Buffer overflow attack

(also buffer overflow, buffer overrun, buffer overflow exploit)

Buffer overflow attack definition

A security exploit where the attacker deliberately overloads a program’s buffer (temporary storage used when moving data) to make it overwrite adjacent memory locations. This can change the app’s execution path, resulting in damaged files or exposure of sensitive data. In some cases, attackers can even insert sophisticated malicious scripts into a program’s executable code.

Buffer overflow attacks are the most common type of DDoS attack. They affect nearly all applications and web servers, although some programming languages are more susceptible than others. In particular, PERL, Java, JavaScript, and C# have inbuilt safeguards against buffer overflow attacks.

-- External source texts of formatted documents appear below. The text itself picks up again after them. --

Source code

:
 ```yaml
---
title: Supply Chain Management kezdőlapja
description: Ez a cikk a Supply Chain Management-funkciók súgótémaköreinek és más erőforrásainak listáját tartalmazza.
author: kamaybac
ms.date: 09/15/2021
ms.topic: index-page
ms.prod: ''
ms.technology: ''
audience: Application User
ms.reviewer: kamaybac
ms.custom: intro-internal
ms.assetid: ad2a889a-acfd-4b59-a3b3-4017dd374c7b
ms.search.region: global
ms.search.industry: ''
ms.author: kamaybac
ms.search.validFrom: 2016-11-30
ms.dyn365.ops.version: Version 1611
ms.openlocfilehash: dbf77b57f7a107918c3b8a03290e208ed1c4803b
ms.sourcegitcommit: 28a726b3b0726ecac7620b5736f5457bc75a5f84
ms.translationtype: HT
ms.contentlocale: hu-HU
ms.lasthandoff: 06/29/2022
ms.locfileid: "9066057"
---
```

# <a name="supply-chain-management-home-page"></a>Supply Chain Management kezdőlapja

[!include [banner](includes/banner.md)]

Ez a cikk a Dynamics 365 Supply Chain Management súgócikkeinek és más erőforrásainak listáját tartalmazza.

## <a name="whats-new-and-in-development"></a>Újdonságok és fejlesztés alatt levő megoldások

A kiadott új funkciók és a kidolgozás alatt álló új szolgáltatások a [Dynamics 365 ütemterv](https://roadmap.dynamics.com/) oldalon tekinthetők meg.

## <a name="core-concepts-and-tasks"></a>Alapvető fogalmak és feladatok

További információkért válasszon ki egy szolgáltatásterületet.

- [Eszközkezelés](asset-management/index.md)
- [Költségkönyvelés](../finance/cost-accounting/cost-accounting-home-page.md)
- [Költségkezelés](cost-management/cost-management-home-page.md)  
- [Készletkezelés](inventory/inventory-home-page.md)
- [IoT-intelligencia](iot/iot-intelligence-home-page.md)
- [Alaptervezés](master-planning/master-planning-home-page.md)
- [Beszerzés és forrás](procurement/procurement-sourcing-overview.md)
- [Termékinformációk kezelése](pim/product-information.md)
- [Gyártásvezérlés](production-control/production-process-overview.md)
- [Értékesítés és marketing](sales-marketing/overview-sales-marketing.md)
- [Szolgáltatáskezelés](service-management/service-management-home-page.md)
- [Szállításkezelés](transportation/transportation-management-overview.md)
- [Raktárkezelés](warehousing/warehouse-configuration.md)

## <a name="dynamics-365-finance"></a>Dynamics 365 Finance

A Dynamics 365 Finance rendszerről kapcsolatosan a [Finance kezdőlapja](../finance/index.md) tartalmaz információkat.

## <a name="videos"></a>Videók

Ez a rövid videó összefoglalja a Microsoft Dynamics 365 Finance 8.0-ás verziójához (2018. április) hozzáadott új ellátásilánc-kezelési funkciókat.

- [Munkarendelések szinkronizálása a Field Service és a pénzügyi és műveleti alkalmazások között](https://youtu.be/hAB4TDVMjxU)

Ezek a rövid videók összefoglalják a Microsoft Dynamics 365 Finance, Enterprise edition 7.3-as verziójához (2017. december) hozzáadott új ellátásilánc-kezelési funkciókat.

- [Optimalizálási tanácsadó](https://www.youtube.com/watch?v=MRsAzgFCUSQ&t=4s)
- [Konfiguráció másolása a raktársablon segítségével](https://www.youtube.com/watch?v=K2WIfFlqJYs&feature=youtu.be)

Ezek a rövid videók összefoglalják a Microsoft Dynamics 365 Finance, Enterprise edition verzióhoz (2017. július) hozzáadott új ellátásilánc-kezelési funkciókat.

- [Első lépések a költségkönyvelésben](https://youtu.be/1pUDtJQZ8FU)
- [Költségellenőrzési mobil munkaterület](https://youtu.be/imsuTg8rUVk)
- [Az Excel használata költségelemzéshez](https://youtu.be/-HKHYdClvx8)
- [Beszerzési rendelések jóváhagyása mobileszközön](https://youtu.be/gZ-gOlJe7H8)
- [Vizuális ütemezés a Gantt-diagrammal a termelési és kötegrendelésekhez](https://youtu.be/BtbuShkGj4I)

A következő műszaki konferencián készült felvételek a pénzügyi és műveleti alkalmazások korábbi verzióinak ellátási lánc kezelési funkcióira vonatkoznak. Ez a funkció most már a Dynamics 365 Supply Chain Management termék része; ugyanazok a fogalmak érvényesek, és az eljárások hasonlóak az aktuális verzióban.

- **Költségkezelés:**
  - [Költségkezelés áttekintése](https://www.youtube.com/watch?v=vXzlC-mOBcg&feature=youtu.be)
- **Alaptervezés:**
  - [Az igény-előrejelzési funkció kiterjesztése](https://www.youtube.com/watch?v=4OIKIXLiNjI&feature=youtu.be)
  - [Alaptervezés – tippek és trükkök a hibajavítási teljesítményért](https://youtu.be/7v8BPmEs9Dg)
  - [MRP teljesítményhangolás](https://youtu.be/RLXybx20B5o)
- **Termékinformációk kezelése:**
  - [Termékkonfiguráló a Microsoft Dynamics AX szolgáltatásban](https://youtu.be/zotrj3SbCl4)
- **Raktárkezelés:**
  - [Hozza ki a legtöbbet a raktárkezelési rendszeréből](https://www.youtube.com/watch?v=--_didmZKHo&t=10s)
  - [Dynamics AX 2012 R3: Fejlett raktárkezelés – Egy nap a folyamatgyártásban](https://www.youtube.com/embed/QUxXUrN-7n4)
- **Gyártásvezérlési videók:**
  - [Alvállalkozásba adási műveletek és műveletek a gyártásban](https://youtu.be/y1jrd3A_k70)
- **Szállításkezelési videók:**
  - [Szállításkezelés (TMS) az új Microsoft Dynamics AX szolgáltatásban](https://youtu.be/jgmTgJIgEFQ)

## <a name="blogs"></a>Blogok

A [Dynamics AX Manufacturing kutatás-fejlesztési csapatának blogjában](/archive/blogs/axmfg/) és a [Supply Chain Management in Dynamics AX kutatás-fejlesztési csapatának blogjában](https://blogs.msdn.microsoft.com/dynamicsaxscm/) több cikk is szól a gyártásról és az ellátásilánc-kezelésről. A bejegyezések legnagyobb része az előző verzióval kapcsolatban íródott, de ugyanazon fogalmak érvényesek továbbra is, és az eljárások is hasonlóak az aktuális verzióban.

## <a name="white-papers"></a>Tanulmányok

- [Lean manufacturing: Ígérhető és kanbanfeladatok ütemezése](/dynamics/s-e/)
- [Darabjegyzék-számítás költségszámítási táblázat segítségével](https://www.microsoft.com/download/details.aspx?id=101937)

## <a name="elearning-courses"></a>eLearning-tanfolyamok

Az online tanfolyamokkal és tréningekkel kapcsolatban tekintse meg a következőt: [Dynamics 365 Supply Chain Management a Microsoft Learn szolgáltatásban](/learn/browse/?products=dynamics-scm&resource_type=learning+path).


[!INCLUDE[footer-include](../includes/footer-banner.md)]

Real buffer overflow attack examples

1988: The Morris Worm accidentally crashed ARPANET (the precursor to the internet) as the result of a buffer overflow attack.

2019: Hackers exploited voice-over-internet protocol vulnerabilities to carry out a successful buffer overflow attack on WhatsApp and inject malware into many users’ devices.

Stopping a buffer overflow attack

  • Avoid writing code in C/C++ because these programming languages don’t offer protection against accessing or overwriting data in their memory. Use PERL, Java, JavaScript, or C# instead.
  • Employ bounds-checking for buffers and enforce it at runtime.
  • Avoid standard library functions that have not been bounds-checked when writing code.
  • Test the code for buffer overflows and patch out any bugs that cause them.